Writing Reproducible Code

Literate, linear programming and modularity

Daniela Palleschi

Leibniz-Zentrum Allgemeine Sprachwissenschaft

Thu Oct 17, 2024


  • modular analyses and literate programming
  • create and render a dynamic report with Quarto
  • documenting your dependencies

Reproducible code

  • how you write your code is the first step in making it reproducible

  • the first principle is that your code must be linear

    • this means code must be written in a linear fashion
    • i.e., our scripts should run from top-to-bottom
Non-linear code
read_csv(here("data", "my_data.csv"))


Writing linear code

  • you need to load a package before you call a function from it
    • if we’re just working in an R session, before means temporally prior
    • with linear code, before means higher up in the script
  • such pre-requisite code must
    1. be present in the script
    2. appear above the first line of code that uses a function from this package
  • missing pre-requisite code might not throw an error message
    • but might produce output we aren’t expecting
    • e.g., forgetting to filter out certain observations
    • or forgetting that some observations have been filtered out

Literate programming

Instead of imagining that our main task is to instruct a computer what to do, let us concentrate rather on explaining to human beings what we want a computer to do.

Knuth (1984), p. 97

  • our code should also be literate
  • i.e., we should write and document our code so that humans can understand it
    • important for us: we are (generally) not professional programmers, nor are our peers
  • we need to know what our code is doing when we look back at it in the future/share it
  • the easiest way: informative comments
    • the length and frequency of these comments is your choice

Example R script


df_phon <- read_csv(here("data", "phoneme_tidy_data.csv"))


plot(df_phon$duration, df_phon$mean_f0)
# [example script]
# Analysis script for phoneme paper
# author: Joe DiMaggio
# date: Feb. 29, 2024
# purpose: analyse cleaned dataset

# Set-up ###

# load required packages
library(dplyr) # data wrangling
library(readr) # loding data
library(here) # project-relative file path

# Load-in data
df_phon <- read_csv(here("data", "phoneme_tidy_data.csv"))

# Explore data ###

# scatterplot: phoneme duration by mean f0
plot(df_phon$duration, df_phon$mean_f0)
begins with some meta-information about the document, including its purpose
heading with three hashtags at the end (###) –> creates structured Outline
the purpose of chunks of code are written above
description of specific lines of code are also given
  • the metadata, headings, and informative comments in phoneme_analysis.R make the second script much easier to follow
  • this becomes more important with longer, more complex scripts

Modular analyses

  • recall our scripts folder (which you might’ve named analysis or something else)
  • ideally, this would also contain subfolders, one for each stage of your analysis
    • or at least, multiple scripts
  • this is the concept of modularity (Bowers & Voors, 2016; Nagler, 1995)
    • separating data cleaning, pre-processing, recoding, merging, analyses, etc. into files/scripts

Dynamic reports

Dynamic reports: .Rmd and .qmd

  • R scripts are useful, but don’t show the code output
    • and commenting can get clunky
  • dynamic reports combine prose, code, and code output
    • R markdown (.Rmd file extension) and Quarto (.qmd ) are extensions of markdown
      • can embed R code ‘chunks’ in a script, thus producing ‘dynamic’ reports
    • produce a variety of output files which contain text, R code chunks, and the code chunk outputs all in one
  • for example, we can look at the example script phoneme_analysis.R, but we have no idea what the scatterplot it produced looks like

Task: New Quarto document

  1. Navigate to File > New file > Quarto document
  2. Write some title, your name (Author), make sure ‘Visual markdown Editor’ is unchecked
  3. Click ‘Create’
  4. A new tab will open in R Studio.

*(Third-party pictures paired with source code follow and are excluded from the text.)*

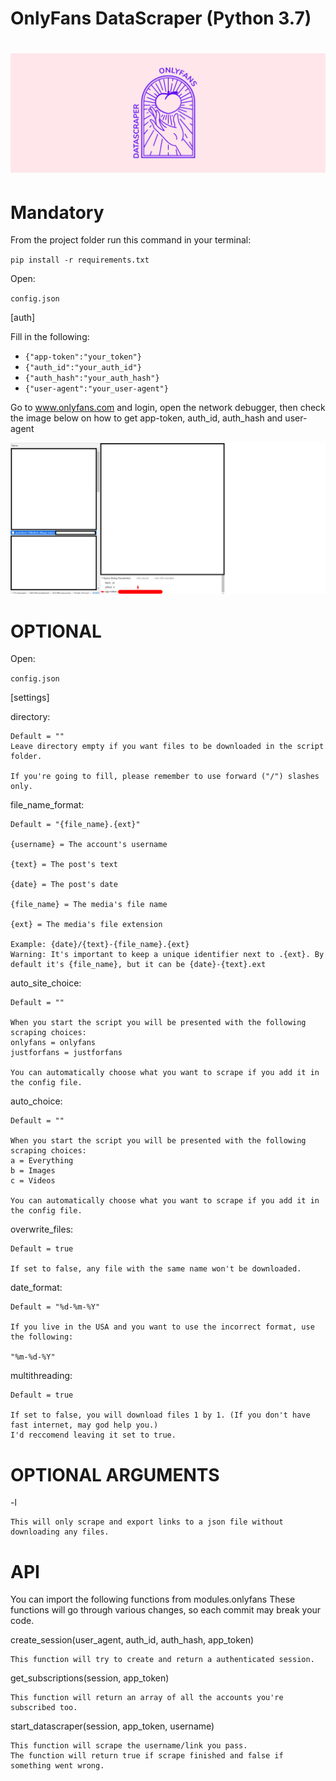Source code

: # OnlyFans DataScraper (Python 3.7)
![app-token](examples/64255399-96a86700-cf21-11e9-8c62-87a483f33701.png)
=============

# Mandatory

From the project folder run this command in your terminal:

`pip install -r requirements.txt`

Open:

`config.json`

[auth]

Fill in the following:

* `{"app-token":"your_token"}`
* `{"auth_id":"your_auth_id"}`
* `{"auth_hash":"your_auth_hash"}`
* `{"user-agent":"your_user-agent"}`


Go to www.onlyfans.com and login, open the network debugger, then check the image below on how to get app-token, auth_id, auth_hash and user-agent

![app-token](examples/1.png)

  
# OPTIONAL

Open:

`config.json`

[settings]

directory:
    
    Default = ""
    Leave directory empty if you want files to be downloaded in the script folder.

    If you're going to fill, please remember to use forward ("/") slashes only.

file_name_format:

    Default = "{file_name}.{ext}"

    {username} = The account's username

    {text} = The post's text

    {date} = The post's date

    {file_name} = The media's file name

    {ext} = The media's file extension

    Example: {date}/{text}-{file_name}.{ext}
    Warning: It's important to keep a unique identifier next to .{ext}. By default it's {file_name}, but it can be {date}-{text}.ext
    
auto_site_choice:

    Default = ""

    When you start the script you will be presented with the following scraping choices:
    onlyfans = onlyfans
    justforfans = justforfans

    You can automatically choose what you want to scrape if you add it in the config file.
    
auto_choice:

    Default = ""

    When you start the script you will be presented with the following scraping choices:
    a = Everything
    b = Images
    c = Videos

    You can automatically choose what you want to scrape if you add it in the config file.

overwrite_files:

    Default = true

    If set to false, any file with the same name won't be downloaded.

date_format:

    Default = "%d-%m-%Y"

    If you live in the USA and you want to use the incorrect format, use the following:

    "%m-%d-%Y"

multithreading:

    Default = true

    If set to false, you will download files 1 by 1. (If you don't have fast internet, may god help you.)
    I'd reccomend leaving it set to true.



# OPTIONAL ARGUMENTS

-l

    This will only scrape and export links to a json file without downloading any files.

# API

You can import the following functions from modules.onlyfans
These functions will go through various changes, so each commit may break your code.

create_session(user_agent, auth_id, auth_hash, app_token)
    
    This function will try to create and return a authenticated session.
    
get_subscriptions(session, app_token)

    This function will return an array of all the accounts you're subscribed too.


start_datascraper(session, app_token, username)

    This function will scrape the username/link you pass.
    The function will return true if scrape finished and false if something went wrong.

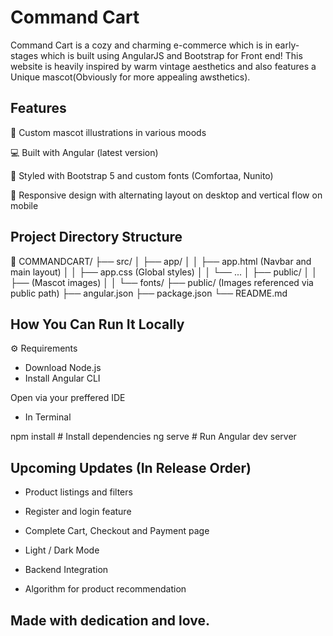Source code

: # Command Cart


Command Cart is a cozy and charming e-commerce which is in early-stages which is built using AngularJS and Bootstrap for Front end!
This website is heavily inspired by warm vintage aesthetics and also features a Unique mascot(Obviously for more appealing awsthetics).

## Features


🐾 Custom mascot illustrations in various moods

💻 Built with Angular (latest version)

🎨 Styled with Bootstrap 5 and custom fonts (Comfortaa, Nunito)

📱 Responsive design with alternating layout on desktop and vertical flow on mobile

## Project Directory Structure


📁 COMMANDCART/
├── src/
│   ├── app/
│   │   ├── app.html (Navbar and main layout)
│   │   ├── app.css (Global styles)
│   │   └── ...
│   ├── public/
│   │   ├── (Mascot images)
│   │   └── fonts/
├── public/ (Images referenced via public path)
├── angular.json
├── package.json
└── README.md

## How You Can Run It Locally


⚙️ Requirements

- Download Node.js
- Install Angular CLI

Open via your preffered IDE

- In Terminal

npm install          # Install dependencies
ng serve             # Run Angular dev server

## Upcoming Updates (In Release Order)

- Product listings and filters

- Register and login feature

- Complete Cart, Checkout and Payment page

- Light / Dark Mode

- Backend Integration

- Algorithm for product recommendation

## Made with dedication and love.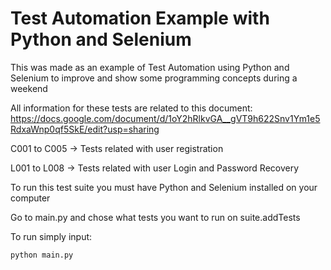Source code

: # Test Automation Example with Python and Selenium
This was made as an example of Test Automation using Python and Selenium to improve and show some programming concepts during a weekend

All information for these tests are related to this document:
https://docs.google.com/document/d/1oY2hRlkvGA__gVT9h622Snv1Ym1e5RdxaWnp0qf5SkE/edit?usp=sharing

C001 to C005 -> Tests related with user registration

L001 to L008 -> Tests related with user Login and Password Recovery

To run this test suite you must have Python and Selenium installed on your computer

Go to main.py and chose what tests you want to run on suite.addTests

To run simply input:

`python main.py`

Press the ‘Render’ button above the top of the document, you will be prompted to save the document. Store it in a folder called scripts and save it as 01-literate-programming.qmd.
  5. What happens?

R v. Rmarkdown v. Quarto

  • .R files contain (R) source code only
  • .Rmd files are dynamic reports that support
    • R-Code (and R-packages)
  • .qmd files are dynamic reports (RStudio v2022.07 or later)
    • R-Code (and R-packages)
    • native support for Python (and Jupyter-Notebooks)
    • native support for Julia

Check your RStudio version

Run the following in the Console: RStudio.Version()$version

  • if the output is 2022.07 or higher you can use Quarto
  • if not: update RStudio: Help > Check for updates


  • the section at the very top fenced by ---
  • contains all the meta information about your document
    • e.g. title, author name, date
    • also formatting information, e.g. type of output file
  • there are many document formatting and customisation options, checkout the Quarto website for more
  • but for example I have many YAML formatting options in the source code of my slides
title: "My title"



  1. change the title if you want to do so.
  2. guess how to add a subtitle (hint: it is similar to adding a title)
  3. add an author, author: ‘firstname lastname’ (see example below)
  4. add a table of contents (Table of Contents = toc) by changing format so that it looks like this:
title: "Dynamic reports"
author: "Daniela Palleschi"
    toc: true
  1. Render the document. Do you see the changes?

Structure your reports

  • remember to use (sub-)headings (e.g., # Set-up)
    • N.B., you don’t need the 3 hashtags here (only in R scripts)
  • describe the function/purpose at the beginning of the script
  • document your train of thought and findings throughout the script
    • e.g., why are you producing this plot, what does it tell you?
  • give an overview of the findings/end result at the end
  • it’s wise to avoid very long, multi-purpose scripts
    • rule of thumb: one script per product or purpose
    • e.g., data cleaning, exploration, analysis, publication figures, etc.

Code chunks

  • the main benefit of dynamic reports: combining text with code (and code output)
  • R code goes in code chunks:
[1] 4
  • to add a code chunk: Code > Insert Chunk
    • or use the keyboard shortcut: Cmd+Opt+I (Mac) / Ctrl+Alt+I (Windows)

Adding content

Adding structure and code chunks

  1. Use the example R script above to create a structured document
    • use headings (#) and subheadings (##) accordingly
  2. Load in our dataset in a code chunk
  3. Render the document. Do you see the changes?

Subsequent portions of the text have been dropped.